Die Monarchin vereint ihre königlichen Pflichten mit einer Leidenschaft für traditionelles Handwerk. In ihrer Freizeit widmet sie sich dem Stricken, Häkeln und Nähen. Daneben ist sie eine aktive Wettkampfsportschützin und nimmt regelmäßig an Schützenfesten teil.

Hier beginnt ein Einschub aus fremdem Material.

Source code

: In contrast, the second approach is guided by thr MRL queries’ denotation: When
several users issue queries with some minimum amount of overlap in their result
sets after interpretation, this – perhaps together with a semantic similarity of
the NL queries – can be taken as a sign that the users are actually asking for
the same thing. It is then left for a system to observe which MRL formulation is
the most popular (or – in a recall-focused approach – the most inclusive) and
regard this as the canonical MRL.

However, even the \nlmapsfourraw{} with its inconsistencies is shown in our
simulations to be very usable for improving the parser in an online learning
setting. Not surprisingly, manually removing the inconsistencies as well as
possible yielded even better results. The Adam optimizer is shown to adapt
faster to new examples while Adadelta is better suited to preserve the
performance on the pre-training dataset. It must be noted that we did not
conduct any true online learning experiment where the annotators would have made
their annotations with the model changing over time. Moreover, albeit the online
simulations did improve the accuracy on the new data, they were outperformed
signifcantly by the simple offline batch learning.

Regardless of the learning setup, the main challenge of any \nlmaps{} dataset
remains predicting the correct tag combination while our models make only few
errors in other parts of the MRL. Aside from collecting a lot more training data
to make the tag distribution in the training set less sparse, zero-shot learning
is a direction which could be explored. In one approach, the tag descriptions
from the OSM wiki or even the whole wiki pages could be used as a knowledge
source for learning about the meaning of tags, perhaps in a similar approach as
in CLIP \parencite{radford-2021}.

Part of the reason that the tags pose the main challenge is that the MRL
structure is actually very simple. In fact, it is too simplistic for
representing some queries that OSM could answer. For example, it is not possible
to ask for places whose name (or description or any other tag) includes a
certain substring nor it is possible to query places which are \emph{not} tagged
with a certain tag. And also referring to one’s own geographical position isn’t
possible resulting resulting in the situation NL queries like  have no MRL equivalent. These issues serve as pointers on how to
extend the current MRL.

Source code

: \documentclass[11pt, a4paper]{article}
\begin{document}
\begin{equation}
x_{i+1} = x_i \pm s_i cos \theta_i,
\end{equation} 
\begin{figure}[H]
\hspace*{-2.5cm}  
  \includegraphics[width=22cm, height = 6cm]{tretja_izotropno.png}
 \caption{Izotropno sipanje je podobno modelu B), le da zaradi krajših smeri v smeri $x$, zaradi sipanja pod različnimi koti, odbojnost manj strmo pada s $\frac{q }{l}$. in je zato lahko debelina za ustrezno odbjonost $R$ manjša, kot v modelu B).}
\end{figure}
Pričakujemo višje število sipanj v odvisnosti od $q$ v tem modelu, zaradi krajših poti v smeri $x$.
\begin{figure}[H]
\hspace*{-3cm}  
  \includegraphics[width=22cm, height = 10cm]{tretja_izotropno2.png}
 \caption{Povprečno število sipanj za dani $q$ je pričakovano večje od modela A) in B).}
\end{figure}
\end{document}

Ihr Ehemann, Wolfgang Peter, engagiert sich seit langem in lokalen Bräuchen. Zwei Jahrzehnte lang stand er als Vorsitzender der Neersener Kapellenschützen an der Spitze. Der königliche Haushalt wird von einem eingespielten Team unterstützt: Karin Brähler als Erste Ministerin, Manuela Gietsmann als Zweite Ministerin und Rosi Holter als königliche Offizierin, die den organisatorischen Alltag koordiniert.
Über ihre repräsentativen Aufgaben hinaus arbeitet die Königin in der Nachmittagsbetreuung Neuwerk und im Pfarrzentrum Neersen. Trotz ihres Umzugs nach Deutschland pflegt sie eine enge Verbindung zu Österreich. Wandern und Skifahren in den Alpen zählen nach wie vor zu ihren liebsten Freizeitbeschäftigungen.
Königin Johanna I. verbindet österreichische Traditionen mit ihren Verpflichtungen in Neersen – sei es durch ihr königliches Abzeichen, ihre Hobbys oder ihre berufliche Tätigkeit. Die Unterstützung ihrer Ministerinnen und ihres Mannes sorgt dafür, dass sowohl der Haushalt als auch ihre gemeindlichen Aufgaben reibungslos funktionieren.